Nomenclature for Two-Component Signaling Elements of Rice

Department of Biological Sciences, Dartmouth College, Hanover, NH 03755

Kazuyuki Doi

Plant Breeding Laboratory, Kyushu University, Higashi-ku, Fukuoka 812–8581, Japan

Ildoo Hwang

Division of Molecular and Life Sciences, Pohang University of Science and Technology, Pohang 790–784, Korea

Joseph J. Kieber

Department of Biology, University of North Carolina, Chapel Hill, NC 27599–3280

Jitendra P. Khurana

Department of Plant Molecular Biology, University of Delhi South Campus, New Delhi 110021, India

Nori Kurata

Plant Genetics Lab, Genetic Strains Research Center, National Institute of Genetics, Mishima, Shizuoka 411–8540, Japan

Takeshi Mizuno

Laboratory of Molecular Microbiology, School of Agriculture, Nagoya University, Chikusa-ku, Nagoya 464–8601, Japan

Ashwani Pareek

Stress Physiology and Molecular Biology Laboratory, School of Life Sciences, Jawaharlal Nehru University, New Delhi 110067, India

Shin-Han Shiu

Department of Plant Biology, Michigan State University, East Lansing, MI 48824

Ping Wu

Institute of Plant Sciences, College of Life Sciences, Zhejiang University, Hangzhou 310029, People's Republic of China

Wing Kin Yip

Department of Botany, University of Hong Kong, Hong Kong, People's Republic of China

Plants make use of two-component systems for signal transduction, and these are involved in vital cellular processes such as the responses to cytokinins, ethylene, red/far-red light, and osmosensing (Schaller et al., 2002). Two-component systems were originally identified in bacteria, and in their simplest form involve a His kinase and a response regulator that participate in a phosphorelay (Mizuno, 1997). Of particular relevance to plants is a permutation on the two-component system known as the multistep phosphorelay, which incorporates an additional protein called a His-containing phosphotransfer protein into the phosphorelay (Schaller et al., 2002).

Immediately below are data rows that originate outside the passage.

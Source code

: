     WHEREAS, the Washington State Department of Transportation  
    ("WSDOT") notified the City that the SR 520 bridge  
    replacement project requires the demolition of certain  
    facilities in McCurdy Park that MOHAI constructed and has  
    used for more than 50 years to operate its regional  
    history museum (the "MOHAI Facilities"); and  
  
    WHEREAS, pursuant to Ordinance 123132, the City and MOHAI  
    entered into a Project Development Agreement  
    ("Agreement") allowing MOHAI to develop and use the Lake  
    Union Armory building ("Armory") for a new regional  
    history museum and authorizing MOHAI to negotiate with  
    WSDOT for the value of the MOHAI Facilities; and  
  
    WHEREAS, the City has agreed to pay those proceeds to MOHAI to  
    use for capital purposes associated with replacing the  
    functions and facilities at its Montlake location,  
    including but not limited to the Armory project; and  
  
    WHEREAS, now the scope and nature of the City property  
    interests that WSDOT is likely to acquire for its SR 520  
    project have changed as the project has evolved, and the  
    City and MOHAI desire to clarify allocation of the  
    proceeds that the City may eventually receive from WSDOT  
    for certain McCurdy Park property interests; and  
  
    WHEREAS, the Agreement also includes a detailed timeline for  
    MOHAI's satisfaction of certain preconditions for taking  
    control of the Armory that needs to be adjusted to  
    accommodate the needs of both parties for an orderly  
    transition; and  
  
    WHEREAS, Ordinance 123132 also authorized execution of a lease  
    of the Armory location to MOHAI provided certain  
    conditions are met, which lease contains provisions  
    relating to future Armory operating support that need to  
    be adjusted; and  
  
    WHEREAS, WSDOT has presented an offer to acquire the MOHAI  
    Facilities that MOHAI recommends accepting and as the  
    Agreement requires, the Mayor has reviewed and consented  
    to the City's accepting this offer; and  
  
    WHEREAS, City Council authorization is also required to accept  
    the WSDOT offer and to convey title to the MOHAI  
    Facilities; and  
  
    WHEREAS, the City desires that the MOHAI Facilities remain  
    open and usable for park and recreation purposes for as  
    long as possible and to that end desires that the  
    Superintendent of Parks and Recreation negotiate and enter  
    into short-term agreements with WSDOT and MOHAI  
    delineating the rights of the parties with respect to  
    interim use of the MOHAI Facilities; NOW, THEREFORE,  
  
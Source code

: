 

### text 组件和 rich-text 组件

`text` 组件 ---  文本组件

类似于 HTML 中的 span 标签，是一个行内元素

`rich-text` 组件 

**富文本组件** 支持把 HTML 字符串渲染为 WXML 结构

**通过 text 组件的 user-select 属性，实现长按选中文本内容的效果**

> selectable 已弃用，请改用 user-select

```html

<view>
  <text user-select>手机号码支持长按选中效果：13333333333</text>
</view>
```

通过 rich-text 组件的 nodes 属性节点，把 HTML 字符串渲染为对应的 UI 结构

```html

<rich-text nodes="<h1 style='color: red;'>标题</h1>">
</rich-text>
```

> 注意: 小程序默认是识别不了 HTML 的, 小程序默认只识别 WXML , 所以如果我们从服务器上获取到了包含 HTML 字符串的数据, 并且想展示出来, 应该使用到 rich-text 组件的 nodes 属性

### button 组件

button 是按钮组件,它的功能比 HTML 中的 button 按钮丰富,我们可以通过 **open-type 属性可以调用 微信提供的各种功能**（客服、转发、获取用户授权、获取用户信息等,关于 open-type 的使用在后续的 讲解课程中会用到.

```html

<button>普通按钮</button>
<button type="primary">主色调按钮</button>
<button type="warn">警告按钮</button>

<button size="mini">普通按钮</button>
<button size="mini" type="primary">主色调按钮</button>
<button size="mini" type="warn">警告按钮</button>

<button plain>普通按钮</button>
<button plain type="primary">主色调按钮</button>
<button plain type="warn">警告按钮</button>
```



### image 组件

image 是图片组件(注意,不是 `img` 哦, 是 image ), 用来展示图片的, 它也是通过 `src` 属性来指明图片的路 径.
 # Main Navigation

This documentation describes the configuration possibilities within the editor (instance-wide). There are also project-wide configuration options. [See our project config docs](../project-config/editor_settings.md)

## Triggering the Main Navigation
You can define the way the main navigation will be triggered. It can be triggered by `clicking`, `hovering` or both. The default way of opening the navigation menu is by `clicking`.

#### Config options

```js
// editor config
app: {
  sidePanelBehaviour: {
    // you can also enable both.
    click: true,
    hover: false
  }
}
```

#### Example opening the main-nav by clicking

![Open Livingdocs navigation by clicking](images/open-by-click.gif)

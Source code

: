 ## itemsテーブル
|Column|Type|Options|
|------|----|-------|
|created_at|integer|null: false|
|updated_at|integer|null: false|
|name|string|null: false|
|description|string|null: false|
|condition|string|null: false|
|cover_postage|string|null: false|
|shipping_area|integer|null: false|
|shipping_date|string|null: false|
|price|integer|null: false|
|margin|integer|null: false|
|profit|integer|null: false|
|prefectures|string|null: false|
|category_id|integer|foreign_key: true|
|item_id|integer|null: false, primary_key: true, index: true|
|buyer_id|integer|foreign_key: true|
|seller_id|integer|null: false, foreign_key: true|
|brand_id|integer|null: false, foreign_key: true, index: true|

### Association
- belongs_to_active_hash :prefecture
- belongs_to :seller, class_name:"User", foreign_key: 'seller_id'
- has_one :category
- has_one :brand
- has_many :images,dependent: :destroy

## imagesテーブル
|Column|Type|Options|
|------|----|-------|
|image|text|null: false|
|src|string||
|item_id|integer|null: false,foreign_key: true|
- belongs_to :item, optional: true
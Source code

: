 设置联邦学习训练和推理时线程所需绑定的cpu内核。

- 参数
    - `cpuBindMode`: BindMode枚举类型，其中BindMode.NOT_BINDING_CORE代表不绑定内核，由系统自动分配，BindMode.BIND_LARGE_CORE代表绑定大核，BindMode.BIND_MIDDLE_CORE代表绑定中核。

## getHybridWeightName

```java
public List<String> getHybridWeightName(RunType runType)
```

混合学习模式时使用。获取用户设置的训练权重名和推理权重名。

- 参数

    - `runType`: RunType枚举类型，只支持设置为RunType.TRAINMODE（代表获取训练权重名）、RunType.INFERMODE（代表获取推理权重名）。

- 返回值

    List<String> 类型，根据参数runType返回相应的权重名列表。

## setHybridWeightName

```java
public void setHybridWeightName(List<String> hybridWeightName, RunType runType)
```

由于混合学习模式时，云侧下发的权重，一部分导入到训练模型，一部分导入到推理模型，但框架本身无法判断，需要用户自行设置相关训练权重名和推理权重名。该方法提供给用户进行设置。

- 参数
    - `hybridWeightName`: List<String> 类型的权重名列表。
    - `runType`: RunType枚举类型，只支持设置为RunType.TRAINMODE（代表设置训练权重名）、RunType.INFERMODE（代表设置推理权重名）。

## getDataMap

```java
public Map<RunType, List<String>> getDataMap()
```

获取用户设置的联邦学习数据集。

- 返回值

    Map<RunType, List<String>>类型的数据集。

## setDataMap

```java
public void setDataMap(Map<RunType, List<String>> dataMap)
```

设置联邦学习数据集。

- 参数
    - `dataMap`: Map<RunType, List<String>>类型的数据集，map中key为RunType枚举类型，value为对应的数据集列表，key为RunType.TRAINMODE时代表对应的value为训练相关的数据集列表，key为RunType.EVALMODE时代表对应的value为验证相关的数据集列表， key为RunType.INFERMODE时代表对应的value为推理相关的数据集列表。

In plants, two-component signaling has been studied most extensively in the dicot Arabidopsis (Arabidopsis thaliana; Schaller et al., 2002). But in the past several years, as the rice (Oryza sativa) genome has been sequenced (Feng et al., 2002; Goff et al., 2002; Sasaki et al., 2002; Yu et al., 2002; Rice Chromosome 10 Sequencing Consortium, 2003; International Rice Genome Sequencing Program, 2005), publications have begun to appear on the two-component signaling elements of rice (Murakami et al., 2003; Doi et al., 2004; Han et al., 2004; Yau et al., 2004; Murakami et al., 2005; Ito and Kurata, 2006; Jain et al., 2006; Pareek et al., 2006). Given the broad impact that the two-component signaling systems have on plant growth and development, the number of publications describing their action in rice is likely to increase rapidly in the coming years. It is thus necessary that a uniform nomenclature be adopted to facilitate scientific communication.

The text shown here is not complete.